За широким окном палаты реанимационного отделения накрапывает редкий моросящий дождь. Звук крупных капель, падающих на жестяную поверхность внешнего подоконника (отлива) с верхнего этажа, отдалённым набатом врывается в помещение через открытую фрамугу, методично, как метроном, отсчитывая секунды нашего бытия. Своим механическим писком ему вторит сигнал монитора, озвучивающий пульс больного Серебренникова.
Эти два звука работают синхронно, в едином ритме, успокаивая и одновременно лаская слух дежурной сестры-анестезистки.
* * *
...Чёрное небо... Голубая Земля... Россия... Москва... Преображенка... А вот и мой старый двор.
...Мне - три года. Отец держит меня на своих широких плечах и рукой показывает на чёрного кота, притаившегося перед прыжком на крыше гаража. Хитрюга хочет поймать голубя, но ему это, к счастью, не удаётся, и кот сваливается вниз, приземляясь на все четыре лапы. Я весело смеюсь и хлопаю в ладоши, прижимаясь головой к небритой щеке отца. От него сладко пахнет "Беломором" и запахом родного пота.
...Мне - двенадцать лет. Мы с братишкой прыгаем в снег с огромного шатающегося забора, стараясь сделать двойное сальто-мортале. Я приземляюсь на спину, а вот братану не повезло: он вонзился в сугроб головой, и я принимаюсь в бешеном темпе его откапывать. Наконец, я хватаю его за ноги и вытягиваю на свежий воздух. Всё его лицо покрыто снегом, как у полярника на Северном Полюсе, но он весело смеётся и запускает в меня снежком. Я отвечаю ему тем же...
...Мне - двадцать семь. Я усталый возвращаюсь домой, а навстречу летит моя маленькая дочурка. Она с размаху вонзается в меня, я подхватываю её на руки и подбрасываю в воздух. Дашка верещит и бесконечно просит повторить этот "полёт наяву"... а может быть, во сне?
...Мне - двадцать восемь... Уже вторые сутки я тащу на себе Лёху. Он до сих пор без сознания. Перед моим затуманенным взором появляется лагерная палатка и молоденький часовой, прохаживающийся за линией наших укреплений. Я осторожно опускаю Лёшку на землю, взмахиваю ослабевшими руками и пытаюсь закричать. Но у меня ничего не выходит, и вместо крика из глотки вырывается только хрипящий свист. По моим небритым щекам катятся крупные слёзы радости. Моё сердце колотится так, что я невольно хватаюсь за грудь, боясь, как бы оно не выскочило наружу... Мы дошли, Лёха! Ты это понимаешь?.. Мы дошли! Мы живы, Лёха! Мы ещё поживём!!!
* * *
...Но вот звук монитора стал явно вырываться вперёд, и красный глазок индикатора заморгал всё настойчивее и быстрее.
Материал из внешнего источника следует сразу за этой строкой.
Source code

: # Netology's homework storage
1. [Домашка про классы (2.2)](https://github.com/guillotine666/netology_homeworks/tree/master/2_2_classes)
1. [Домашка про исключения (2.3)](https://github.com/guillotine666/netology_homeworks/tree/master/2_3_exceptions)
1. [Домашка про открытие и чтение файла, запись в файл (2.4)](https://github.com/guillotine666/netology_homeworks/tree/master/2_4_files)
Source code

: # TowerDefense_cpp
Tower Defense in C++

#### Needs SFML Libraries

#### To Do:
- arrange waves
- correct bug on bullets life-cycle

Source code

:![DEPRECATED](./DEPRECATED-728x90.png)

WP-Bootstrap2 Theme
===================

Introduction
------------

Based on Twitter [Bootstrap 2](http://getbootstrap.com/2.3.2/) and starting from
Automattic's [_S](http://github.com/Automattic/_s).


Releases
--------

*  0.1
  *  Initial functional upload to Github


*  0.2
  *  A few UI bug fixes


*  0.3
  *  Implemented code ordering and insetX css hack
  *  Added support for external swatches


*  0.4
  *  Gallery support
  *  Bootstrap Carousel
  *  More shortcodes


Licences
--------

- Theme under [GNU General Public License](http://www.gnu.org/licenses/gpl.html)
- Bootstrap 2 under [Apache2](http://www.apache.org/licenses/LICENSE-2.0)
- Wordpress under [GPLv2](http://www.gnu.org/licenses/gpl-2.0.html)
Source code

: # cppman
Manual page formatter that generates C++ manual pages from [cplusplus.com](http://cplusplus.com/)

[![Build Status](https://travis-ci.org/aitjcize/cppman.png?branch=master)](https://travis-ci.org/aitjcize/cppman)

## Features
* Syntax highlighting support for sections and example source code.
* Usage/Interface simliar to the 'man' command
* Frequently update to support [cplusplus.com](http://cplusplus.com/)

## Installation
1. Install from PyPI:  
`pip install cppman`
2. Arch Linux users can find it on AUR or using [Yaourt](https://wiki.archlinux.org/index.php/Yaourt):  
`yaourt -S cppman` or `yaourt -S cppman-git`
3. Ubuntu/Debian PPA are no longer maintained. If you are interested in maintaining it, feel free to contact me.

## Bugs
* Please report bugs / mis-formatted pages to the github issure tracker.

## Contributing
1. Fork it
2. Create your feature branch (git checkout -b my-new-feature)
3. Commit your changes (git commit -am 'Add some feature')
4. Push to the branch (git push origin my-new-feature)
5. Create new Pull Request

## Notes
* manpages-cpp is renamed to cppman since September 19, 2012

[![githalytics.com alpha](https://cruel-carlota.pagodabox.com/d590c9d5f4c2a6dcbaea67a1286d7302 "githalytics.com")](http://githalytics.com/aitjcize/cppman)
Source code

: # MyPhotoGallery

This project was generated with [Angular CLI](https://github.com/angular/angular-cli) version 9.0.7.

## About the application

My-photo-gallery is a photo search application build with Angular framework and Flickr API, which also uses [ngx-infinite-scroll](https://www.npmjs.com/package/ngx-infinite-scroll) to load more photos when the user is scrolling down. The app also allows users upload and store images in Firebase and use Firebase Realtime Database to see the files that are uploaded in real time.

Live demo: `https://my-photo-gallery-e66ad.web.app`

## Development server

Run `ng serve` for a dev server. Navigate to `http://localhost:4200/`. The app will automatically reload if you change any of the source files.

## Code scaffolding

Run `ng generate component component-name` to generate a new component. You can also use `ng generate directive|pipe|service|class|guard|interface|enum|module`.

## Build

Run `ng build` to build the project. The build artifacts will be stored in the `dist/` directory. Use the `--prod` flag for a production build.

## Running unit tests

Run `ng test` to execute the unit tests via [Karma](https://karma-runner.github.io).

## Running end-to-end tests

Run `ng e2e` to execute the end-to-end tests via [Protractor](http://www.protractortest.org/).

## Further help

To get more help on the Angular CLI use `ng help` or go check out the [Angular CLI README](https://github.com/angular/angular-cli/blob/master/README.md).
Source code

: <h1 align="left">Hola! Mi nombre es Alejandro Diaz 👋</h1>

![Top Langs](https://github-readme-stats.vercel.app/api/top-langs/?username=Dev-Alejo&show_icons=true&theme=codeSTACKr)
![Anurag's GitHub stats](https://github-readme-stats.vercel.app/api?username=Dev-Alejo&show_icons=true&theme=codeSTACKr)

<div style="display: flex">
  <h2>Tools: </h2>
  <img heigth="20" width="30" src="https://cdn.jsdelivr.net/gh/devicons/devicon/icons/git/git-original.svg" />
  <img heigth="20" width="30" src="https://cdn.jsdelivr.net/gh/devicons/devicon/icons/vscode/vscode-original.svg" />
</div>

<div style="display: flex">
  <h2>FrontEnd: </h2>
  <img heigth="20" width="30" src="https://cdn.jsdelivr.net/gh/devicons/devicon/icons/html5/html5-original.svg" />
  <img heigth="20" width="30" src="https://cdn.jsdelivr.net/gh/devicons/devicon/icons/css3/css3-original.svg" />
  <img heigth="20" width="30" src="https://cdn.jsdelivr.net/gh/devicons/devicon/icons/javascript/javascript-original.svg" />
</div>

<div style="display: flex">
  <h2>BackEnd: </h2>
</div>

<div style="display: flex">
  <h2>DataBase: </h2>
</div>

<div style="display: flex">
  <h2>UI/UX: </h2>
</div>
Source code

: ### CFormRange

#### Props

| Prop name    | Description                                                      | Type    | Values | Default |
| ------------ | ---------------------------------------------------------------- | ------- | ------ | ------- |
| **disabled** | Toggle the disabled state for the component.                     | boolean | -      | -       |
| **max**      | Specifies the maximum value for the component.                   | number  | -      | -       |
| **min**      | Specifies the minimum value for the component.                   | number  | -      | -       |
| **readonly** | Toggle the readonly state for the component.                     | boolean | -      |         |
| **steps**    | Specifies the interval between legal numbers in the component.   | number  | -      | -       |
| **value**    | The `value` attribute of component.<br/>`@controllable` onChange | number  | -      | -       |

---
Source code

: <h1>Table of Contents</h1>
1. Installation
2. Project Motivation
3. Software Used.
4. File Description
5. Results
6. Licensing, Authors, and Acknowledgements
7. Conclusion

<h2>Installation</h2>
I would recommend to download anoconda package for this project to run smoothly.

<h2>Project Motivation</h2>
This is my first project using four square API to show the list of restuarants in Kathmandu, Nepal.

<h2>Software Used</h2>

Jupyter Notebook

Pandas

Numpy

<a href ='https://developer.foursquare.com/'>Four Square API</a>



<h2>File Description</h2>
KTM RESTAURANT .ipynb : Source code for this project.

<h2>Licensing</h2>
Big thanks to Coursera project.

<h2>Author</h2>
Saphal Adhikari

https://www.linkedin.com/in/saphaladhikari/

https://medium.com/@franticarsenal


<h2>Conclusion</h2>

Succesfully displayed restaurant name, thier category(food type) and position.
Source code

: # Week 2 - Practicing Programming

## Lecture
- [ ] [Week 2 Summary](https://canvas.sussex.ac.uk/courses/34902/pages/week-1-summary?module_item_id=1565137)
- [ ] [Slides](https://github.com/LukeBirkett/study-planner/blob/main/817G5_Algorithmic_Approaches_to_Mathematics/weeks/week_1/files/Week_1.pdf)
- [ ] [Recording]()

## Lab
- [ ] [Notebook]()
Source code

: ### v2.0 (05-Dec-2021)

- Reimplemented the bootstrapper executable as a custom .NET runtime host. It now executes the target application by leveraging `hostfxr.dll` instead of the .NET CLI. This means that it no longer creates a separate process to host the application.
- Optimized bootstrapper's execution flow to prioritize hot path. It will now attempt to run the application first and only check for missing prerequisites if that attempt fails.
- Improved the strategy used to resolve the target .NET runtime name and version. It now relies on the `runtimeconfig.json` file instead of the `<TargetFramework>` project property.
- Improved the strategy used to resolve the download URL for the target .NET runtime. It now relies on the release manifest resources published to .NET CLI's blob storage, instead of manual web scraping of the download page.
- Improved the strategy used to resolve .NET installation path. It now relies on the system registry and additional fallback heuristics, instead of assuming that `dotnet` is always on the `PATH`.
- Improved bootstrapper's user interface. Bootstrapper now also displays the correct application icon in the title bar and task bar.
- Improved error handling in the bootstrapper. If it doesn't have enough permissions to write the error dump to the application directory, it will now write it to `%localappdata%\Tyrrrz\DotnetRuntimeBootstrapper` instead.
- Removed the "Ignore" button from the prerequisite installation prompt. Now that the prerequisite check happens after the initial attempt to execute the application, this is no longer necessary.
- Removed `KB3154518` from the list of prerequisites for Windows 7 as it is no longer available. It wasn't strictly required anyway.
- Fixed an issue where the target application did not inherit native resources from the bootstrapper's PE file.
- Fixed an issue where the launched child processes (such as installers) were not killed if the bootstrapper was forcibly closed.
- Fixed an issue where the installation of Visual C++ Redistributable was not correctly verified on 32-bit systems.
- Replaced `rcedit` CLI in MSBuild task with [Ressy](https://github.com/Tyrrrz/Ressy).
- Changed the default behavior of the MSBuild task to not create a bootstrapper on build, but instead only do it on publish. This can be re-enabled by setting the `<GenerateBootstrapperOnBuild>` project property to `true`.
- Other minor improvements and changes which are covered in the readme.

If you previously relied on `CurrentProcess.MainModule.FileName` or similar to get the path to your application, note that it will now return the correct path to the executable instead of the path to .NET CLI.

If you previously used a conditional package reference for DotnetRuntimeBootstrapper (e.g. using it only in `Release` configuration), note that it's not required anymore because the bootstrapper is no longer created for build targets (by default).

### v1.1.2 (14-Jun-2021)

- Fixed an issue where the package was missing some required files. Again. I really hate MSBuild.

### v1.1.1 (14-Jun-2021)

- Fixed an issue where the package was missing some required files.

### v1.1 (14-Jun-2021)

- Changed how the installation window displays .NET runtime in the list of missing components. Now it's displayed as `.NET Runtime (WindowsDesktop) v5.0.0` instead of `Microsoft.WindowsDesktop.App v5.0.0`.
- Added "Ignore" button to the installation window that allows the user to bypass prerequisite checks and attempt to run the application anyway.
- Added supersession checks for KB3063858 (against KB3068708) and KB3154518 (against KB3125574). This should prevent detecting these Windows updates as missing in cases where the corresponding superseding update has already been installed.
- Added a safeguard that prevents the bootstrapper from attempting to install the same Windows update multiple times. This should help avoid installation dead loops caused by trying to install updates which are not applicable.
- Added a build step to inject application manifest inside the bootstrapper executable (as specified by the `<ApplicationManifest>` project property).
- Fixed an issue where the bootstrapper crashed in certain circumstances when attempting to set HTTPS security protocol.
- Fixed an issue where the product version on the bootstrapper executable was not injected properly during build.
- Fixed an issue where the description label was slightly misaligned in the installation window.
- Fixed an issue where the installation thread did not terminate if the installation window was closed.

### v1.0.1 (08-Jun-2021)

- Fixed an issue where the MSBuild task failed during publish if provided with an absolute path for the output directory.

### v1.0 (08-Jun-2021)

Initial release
Медсестра встала из-за стола и быстро подошла к постели Серебренникова, внимательно посмотрев на его лицо - анестезистка заметила частое дрожание ресниц больного.
Спустя несколько секунд веки Игоря Сергеевича медленно разлепились, но взгляд его больших синих глаз по-прежнему оставался туманным и блуждающим. Через минуту этот взгляд твёрдо зафиксировался на красном глазке индикатора и стал ясным и осмысленным. Бледные губы мелко задрожали и потом медленно, по слогам, прошептали какое-то слово. Глубоко вздохнув, Серебренников повторил это слово ещё раз уже более отчётливо, и до сестры, наконец, дошёл его смысл - он произнёс слово "дождь". Повернув голову, Игорь Сергеевич стал, не мигая, смотреть в окно.
В этот момент между стальными тучами показался голубоватый просвет, и серебряный луч осеннего солнца мгновенно пронзил пространство, на секунду осветив бледное лицо подполковника.